Al verla próxima a sucumbir, todos los malos huracanes comienzaron a golpearla, el mundo desatado en sus lúgubres pasiones quizo hacerla su víctima. Con boca profana lanzaba en el bonito rostro el soplo amargo de sus impíos deseos...

Sufrió la princesita, hasta sentir en la médula de sus huesos el frío de la maldad. ¿Fué mala? No sé, no sé. Lloraba mucho, alguien le ha dicho que las almas que lloran tienen perdón de Dios.

Sí, la princesita lloraba, con los ojos fieramente fijos, y las manos crispadas sobre el corazón.

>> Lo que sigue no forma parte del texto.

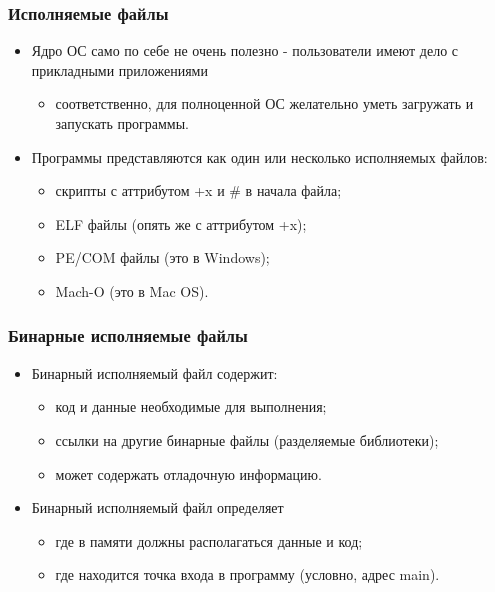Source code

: \begin{frame}
\frametitle{Исполняемые файлы}
\begin{itemize}
  \item Ядро ОС само по себе не очень полезно - пользователи имеют дело с
  прикладными приложениями
  \begin{itemize}
    \item соответственно, для полноценной ОС желательно уметь загружать и
    запускать программы.
  \end{itemize}
  \item Программы представляются как один или несколько исполняемых файлов:
  \begin{itemize}
    \item скрипты с аттрибутом +x и \#\! в начала файла;
    \item ELF файлы (опять же с аттрибутом +x);
    \item PE/COM файлы (это в Windows);
    \item Mach-O (это в Mac OS).
  \end{itemize}
\end{itemize}
\end{frame}

\begin{frame}
\frametitle{Бинарные исполняемые файлы}
\begin{itemize}
  \item Бинарный исполняемый файл содержит:
  \begin{itemize}
    \item код и данные необходимые для выполнения;
    \item ссылки на другие бинарные файлы (разделяемые библиотеки);
    \item может содержать отладочную информацию.
  \end{itemize}
  \item Бинарный исполняемый файл определяет
  \begin{itemize}
    \item где в памяти должны располагаться данные и код;
    \item где находится точка входа в программу (условно, адрес main).
  \end{itemize}
\end{itemize}
\end{frame}

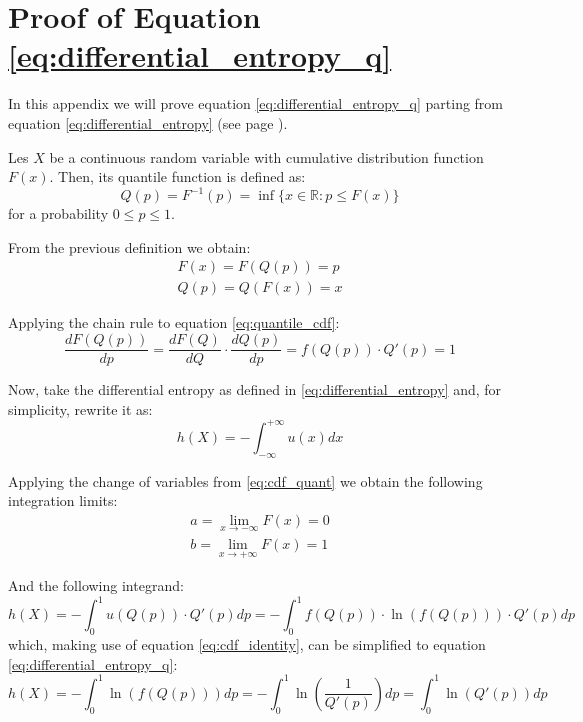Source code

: \chapter{Proof of Equation \ref{eq:differential_entropy_q}}\label{entropy_proof}

In this appendix we will prove equation \ref{eq:differential_entropy_q} parting from equation \ref{eq:differential_entropy} (see page \pageref{eq:differential_entropy}).

Les $X$ be a continuous random variable with cumulative distribution function $F(x)$. Then, its quantile function is defined as:
\begin{equation}
Q(p) = F^{-1}(p) = \inf\{x \in \mathbb{R} : p \leq F(x)\}
\end{equation}
for a probability $0 \leq p \leq 1$.

From the previous definition we obtain:
\begin{align} 
F(x) = F(Q(p)) = p \label{eq:quantile_cdf} \\ 
Q(p) = Q(F(x)) = x \label{eq:cdf_quant}
\end{align}

Applying the chain rule to equation \ref{eq:quantile_cdf}:
\begin{equation}\label{eq:cdf_identity}
\frac{dF(Q(p))}{dp} = \frac{dF(Q)}{dQ} \cdot \frac{dQ(p)}{dp} = f(Q(p)) \cdot Q'(p) = 1
\end{equation}

Now, take the differential entropy as defined in \ref{eq:differential_entropy} and, for simplicity, rewrite it as:
\begin{equation}
h(X) = - \int_{-\infty}^{+\infty} u(x) dx
\end{equation}

Applying the change of variables from \ref{eq:cdf_quant} we obtain the following integration limits:
\begin{align}
a = \lim_{x \to -\infty} F(x) = 0\\
b = \lim_{x \to +\infty} F(x) = 1
\end{align}

And the following integrand:
\begin{equation}
h(X) = - \int_{0}^{1} u(Q(p)) \cdot Q'(p) dp = - \int_{0}^{1} f(Q(p)) \cdot \ln(f(Q(p))) \cdot Q'(p) dp
\end{equation}
which, making use of equation \ref{eq:cdf_identity}, can be simplified to equation \ref{eq:differential_entropy_q}:
\begin{equation}
h(X) = -  \int_{0}^{1} \ln\left(f(Q(p))\right) dp = - \int_{0}^{1} \ln\left(\frac{1}{Q'(p)}\right) dp = \int_{0}^{1} \ln\left(Q'(p)\right) dp
\end{equation}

Era buena, buena, como la tempestad.

Al cabo de algunos años de rudo combate por la vida, porque la chiquilla quedó abandonada de todos, silenciosamente triunfó en ella el bien.

Esa cabecita loca hecha para todas las bellas frivolidades, se inclinó cargada por el peso de la meditación, y sus manos, antaño mariposas traviesas, se volvieron dos monjitas blancas de esas que amortajan a los muertos anónimos.

Su boca ya no injuriaba a la suerte, la paz la había sellado con un dulce beso de resignación.

Ella era buena, hija de la tierra, apasionada y calma, hija del mar, fresca y vibrante hermana de la tempestad.

Para reposar tranquila sólo aguarda el perdón de un alma buena. ¿Quieres dárselo tú, anciano; tú que inclinas la frente hacia el seno del Señor?

Al contarte este cuento a tí, sólo a tí, he pedido que pongas como oído tu corazón.